Exercise directions: Your answer should be only the lines below from the one with "- Articles by" to the one with "- Ongoing Notice: The", repeated exactly, ends included.

Input data:
>>>
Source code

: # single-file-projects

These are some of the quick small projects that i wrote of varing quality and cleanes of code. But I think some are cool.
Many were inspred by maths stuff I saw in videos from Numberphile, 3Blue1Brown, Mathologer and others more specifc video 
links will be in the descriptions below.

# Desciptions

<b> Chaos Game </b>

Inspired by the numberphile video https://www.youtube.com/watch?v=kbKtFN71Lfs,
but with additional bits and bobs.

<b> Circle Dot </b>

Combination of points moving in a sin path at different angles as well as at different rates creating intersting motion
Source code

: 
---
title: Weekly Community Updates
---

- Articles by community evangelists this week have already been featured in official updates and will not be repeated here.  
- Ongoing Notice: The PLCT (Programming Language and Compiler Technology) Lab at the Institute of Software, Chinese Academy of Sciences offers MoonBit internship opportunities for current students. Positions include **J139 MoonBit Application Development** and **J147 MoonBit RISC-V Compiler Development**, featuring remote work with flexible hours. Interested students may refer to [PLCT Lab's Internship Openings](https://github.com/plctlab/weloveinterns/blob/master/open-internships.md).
<<<
>>>
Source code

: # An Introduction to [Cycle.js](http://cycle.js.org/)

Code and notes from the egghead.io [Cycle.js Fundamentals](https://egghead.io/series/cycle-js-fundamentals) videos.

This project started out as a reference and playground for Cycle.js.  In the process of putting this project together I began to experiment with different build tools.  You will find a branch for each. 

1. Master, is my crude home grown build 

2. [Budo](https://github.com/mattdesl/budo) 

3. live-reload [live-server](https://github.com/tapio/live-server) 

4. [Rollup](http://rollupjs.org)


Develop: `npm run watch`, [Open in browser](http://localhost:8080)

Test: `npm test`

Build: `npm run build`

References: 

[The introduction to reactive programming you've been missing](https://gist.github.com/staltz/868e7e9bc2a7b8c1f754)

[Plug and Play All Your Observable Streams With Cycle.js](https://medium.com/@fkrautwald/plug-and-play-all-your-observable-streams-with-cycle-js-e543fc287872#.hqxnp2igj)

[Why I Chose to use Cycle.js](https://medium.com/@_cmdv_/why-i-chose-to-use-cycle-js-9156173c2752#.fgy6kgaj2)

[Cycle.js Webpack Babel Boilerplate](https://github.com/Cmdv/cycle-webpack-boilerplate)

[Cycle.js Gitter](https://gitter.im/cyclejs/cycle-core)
<<<
Solution to the exercise:
- Articles by community evangelists this week have already been featured in official updates and will not be repeated here.  
- Ongoing Notice: The PLCT (Programming Language and Compiler Technology) Lab at the Institute of Software, Chinese Academy of Sciences offers MoonBit internship opportunities for current students. Positions include **J139 MoonBit Application Development** and **J147 MoonBit RISC-V Compiler Development**, featuring remote work with flexible hours. Interested students may refer to [PLCT Lab's Internship Openings](https://github.com/plctlab/weloveinterns/blob/master/open-internships.md).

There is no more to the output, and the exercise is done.